As our colleagues at National Journal pointed out on Monday, Democrats' hopes of keeping the Senate after the 2014 elections were dealt a blow with the announcement that Montana Gov. Brian Schweitzer wouldn't run for the seat. In Silver's estimation, that makes Republicans "three-to-one favorites based on the state's overall partisan lean." That's similar to two other states with Democratic senators that are retiring, West Virginia and South Dakota. That same calculus only works in the Democrats' favor in one state, New Jersey, where the party will almost certainly regain the seat lost with the death of Frank Lautenberg.
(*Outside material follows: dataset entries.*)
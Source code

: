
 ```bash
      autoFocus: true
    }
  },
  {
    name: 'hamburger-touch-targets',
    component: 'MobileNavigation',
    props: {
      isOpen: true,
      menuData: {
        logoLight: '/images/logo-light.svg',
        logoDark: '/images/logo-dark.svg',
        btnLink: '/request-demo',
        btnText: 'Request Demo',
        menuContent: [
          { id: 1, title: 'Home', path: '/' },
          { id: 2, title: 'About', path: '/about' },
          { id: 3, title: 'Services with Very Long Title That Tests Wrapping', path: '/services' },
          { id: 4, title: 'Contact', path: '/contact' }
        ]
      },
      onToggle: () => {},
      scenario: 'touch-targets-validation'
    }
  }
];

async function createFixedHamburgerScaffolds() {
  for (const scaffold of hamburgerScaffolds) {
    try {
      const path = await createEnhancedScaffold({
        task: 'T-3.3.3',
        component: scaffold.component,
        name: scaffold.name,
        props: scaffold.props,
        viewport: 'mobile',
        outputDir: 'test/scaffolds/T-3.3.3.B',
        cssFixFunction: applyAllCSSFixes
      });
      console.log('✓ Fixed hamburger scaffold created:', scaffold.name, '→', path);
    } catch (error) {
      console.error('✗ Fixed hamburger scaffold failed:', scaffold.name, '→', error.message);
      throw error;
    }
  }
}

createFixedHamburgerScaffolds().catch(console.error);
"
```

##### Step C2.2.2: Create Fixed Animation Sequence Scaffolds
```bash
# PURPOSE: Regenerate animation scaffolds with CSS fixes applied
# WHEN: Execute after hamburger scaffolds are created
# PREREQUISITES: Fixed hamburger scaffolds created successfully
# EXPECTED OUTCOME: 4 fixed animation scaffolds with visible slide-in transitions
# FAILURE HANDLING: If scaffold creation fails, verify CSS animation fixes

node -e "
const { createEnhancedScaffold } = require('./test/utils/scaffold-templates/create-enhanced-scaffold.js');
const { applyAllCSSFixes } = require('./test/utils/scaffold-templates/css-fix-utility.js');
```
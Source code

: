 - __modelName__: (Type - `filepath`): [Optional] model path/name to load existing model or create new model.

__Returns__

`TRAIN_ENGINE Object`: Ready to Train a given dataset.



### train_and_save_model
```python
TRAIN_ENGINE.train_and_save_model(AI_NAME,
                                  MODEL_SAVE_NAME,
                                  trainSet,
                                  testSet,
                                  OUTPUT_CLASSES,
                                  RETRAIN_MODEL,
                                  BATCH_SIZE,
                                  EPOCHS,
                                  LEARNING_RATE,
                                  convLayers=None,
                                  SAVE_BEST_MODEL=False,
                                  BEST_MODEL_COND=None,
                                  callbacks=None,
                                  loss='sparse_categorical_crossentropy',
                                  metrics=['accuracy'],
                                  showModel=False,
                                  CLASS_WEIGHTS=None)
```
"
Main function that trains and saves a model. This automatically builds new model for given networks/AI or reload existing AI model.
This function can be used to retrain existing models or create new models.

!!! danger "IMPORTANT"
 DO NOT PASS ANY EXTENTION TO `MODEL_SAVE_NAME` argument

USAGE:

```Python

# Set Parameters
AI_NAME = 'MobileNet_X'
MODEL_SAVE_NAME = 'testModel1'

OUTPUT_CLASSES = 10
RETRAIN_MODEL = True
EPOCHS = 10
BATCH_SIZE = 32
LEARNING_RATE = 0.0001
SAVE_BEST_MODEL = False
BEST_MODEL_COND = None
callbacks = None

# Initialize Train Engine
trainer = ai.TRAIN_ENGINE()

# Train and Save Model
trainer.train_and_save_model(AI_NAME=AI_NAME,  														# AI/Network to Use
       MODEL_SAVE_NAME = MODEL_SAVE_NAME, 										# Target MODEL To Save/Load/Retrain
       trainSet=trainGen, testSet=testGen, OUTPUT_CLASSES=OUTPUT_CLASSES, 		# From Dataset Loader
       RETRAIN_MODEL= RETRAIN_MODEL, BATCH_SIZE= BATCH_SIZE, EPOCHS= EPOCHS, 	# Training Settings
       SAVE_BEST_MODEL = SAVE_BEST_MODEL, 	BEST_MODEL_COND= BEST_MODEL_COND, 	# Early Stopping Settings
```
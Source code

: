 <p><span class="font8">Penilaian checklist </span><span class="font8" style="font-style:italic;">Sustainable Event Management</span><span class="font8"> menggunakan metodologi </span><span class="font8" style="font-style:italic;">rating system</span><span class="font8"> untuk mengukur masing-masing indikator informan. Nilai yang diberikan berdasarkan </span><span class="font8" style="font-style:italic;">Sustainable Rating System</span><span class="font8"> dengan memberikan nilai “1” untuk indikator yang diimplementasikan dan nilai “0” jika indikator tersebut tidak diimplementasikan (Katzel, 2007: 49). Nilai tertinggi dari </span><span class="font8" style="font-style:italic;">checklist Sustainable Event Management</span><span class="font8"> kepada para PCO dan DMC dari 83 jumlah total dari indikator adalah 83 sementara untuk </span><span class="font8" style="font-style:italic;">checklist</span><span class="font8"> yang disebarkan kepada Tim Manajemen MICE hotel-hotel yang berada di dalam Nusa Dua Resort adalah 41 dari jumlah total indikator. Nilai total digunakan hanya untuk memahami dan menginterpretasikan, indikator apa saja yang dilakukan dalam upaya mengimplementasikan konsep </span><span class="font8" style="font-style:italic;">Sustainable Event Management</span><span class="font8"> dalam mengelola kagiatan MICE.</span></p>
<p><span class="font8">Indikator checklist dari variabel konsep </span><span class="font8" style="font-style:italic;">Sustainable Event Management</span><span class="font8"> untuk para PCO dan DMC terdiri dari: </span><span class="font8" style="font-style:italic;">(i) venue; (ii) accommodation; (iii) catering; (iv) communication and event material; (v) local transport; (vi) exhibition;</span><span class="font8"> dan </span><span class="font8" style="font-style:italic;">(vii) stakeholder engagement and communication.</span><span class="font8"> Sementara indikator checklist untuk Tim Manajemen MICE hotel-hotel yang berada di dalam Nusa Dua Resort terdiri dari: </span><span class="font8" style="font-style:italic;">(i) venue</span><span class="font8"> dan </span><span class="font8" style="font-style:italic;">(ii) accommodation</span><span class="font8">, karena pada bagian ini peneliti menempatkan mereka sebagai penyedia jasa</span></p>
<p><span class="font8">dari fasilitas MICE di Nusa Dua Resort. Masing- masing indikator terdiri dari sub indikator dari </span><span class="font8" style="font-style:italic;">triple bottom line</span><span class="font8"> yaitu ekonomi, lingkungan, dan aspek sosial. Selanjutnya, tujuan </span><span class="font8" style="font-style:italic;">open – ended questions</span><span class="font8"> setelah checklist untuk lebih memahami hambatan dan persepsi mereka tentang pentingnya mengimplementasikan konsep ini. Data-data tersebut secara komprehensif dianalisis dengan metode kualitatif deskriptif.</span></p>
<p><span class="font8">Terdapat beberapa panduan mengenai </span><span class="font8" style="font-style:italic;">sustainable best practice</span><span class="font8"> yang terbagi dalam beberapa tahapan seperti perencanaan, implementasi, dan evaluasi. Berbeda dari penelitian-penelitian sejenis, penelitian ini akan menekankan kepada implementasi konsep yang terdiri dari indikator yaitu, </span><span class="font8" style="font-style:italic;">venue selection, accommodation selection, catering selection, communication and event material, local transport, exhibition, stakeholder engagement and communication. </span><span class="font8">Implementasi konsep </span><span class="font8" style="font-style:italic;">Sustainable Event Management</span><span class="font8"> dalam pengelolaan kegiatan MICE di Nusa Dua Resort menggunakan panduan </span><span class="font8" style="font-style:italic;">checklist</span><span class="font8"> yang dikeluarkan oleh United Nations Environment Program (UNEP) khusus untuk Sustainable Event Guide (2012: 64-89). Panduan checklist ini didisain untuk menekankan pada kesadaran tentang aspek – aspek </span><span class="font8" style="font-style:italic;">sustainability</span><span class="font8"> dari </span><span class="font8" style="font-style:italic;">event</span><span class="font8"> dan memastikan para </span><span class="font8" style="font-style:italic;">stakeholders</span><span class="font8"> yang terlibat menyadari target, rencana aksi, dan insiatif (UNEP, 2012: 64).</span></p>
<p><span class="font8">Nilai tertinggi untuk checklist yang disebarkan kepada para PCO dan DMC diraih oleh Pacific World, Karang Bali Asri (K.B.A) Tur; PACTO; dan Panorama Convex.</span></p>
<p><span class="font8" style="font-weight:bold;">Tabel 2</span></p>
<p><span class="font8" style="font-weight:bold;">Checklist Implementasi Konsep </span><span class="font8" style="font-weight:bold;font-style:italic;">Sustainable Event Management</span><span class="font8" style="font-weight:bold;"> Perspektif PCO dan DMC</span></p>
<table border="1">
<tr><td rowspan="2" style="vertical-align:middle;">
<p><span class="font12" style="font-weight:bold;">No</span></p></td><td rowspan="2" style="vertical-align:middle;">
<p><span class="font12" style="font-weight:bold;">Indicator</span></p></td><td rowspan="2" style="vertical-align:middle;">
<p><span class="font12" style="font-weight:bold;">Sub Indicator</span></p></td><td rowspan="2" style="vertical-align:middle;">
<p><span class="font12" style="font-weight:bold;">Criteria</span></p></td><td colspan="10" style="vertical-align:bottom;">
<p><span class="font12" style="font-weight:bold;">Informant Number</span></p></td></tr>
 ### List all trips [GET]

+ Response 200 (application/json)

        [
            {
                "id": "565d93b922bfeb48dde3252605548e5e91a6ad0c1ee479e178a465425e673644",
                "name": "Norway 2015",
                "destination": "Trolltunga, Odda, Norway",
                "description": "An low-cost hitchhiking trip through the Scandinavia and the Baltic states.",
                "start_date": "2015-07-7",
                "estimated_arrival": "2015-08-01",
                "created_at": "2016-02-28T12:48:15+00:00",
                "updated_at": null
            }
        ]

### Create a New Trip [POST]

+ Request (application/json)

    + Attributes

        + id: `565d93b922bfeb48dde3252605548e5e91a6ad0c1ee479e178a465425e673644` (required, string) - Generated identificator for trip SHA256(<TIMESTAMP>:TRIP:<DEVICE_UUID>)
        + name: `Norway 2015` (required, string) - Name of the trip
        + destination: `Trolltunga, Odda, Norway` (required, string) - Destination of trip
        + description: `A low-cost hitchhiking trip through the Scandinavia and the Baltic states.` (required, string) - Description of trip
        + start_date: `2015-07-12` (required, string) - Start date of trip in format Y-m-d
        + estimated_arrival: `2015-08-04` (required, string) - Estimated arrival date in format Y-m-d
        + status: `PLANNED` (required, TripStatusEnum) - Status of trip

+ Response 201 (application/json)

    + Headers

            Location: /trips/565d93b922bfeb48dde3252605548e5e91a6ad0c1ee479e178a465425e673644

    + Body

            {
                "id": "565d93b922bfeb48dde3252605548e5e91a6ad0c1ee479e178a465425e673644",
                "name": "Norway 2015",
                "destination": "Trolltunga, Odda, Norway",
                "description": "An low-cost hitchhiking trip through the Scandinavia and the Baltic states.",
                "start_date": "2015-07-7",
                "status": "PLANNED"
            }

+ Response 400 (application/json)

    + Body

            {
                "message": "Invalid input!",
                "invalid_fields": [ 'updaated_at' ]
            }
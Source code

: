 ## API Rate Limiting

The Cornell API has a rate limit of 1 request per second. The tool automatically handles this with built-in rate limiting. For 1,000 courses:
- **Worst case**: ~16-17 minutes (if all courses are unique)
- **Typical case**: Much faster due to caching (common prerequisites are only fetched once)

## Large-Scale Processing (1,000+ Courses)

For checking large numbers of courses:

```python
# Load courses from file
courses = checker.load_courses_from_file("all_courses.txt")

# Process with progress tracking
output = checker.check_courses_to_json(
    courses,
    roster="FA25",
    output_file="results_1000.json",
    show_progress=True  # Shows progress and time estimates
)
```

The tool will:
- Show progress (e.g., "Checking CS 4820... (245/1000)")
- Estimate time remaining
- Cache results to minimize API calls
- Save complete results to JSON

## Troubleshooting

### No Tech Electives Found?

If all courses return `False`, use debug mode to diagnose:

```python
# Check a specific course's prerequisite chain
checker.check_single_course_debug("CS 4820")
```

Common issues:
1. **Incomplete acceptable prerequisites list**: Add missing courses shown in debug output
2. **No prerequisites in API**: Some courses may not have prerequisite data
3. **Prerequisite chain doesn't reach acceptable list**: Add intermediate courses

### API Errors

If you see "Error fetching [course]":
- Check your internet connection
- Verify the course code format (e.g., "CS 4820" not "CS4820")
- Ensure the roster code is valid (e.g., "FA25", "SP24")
But as we've seen lately, anything can happen in senatorial politics. We've created a series of maps showing how the Republican caucus stands to grow in 2014, based on Silver's estimates. (Which you should review if you're interested in this stuff; he does a state-by-state breakdown.) Each of the first two maps includes both senators from the state. The darker the red, the more likely both senators will be (or are) Republican. Numbers are percentages: Sitting or uncontested Republicans get 100 percent, contested races are tallied at the percentage likelihood of Republican victory. Both states senators are then added.

Switch maps: Current Senate makeup | Silver's 2014 likelihood | Net change likelihood

Current Senate

As you can see, the change is fairly subtle, largely comporting with Silver's analysis. The two question marks he isolates are Louisiana and Arkansas, where Democratic incumbents — Landrieu and Pryor — face uphill battles to retain their seats. As shown in the graph below, those two seats make all of the difference. If the Republicans win both, the Senate drops to a 50-50 split, with Vice President Biden being called in for ties a lot more often. If both incumbents win, the Democrats and their independent allies retain control of the body.

There are a lot of question marks. The National Republican Senatorial Committee has had a run of bad luck with the nominations of untenable (Christine O'Donnell), gaffe-prone (Todd Akin), and inept (Sharron Angle) candidates. Republicans have been expected to regain the Senate before, without it happening. For 2014 to be their year, they need luck to be on their side for a change.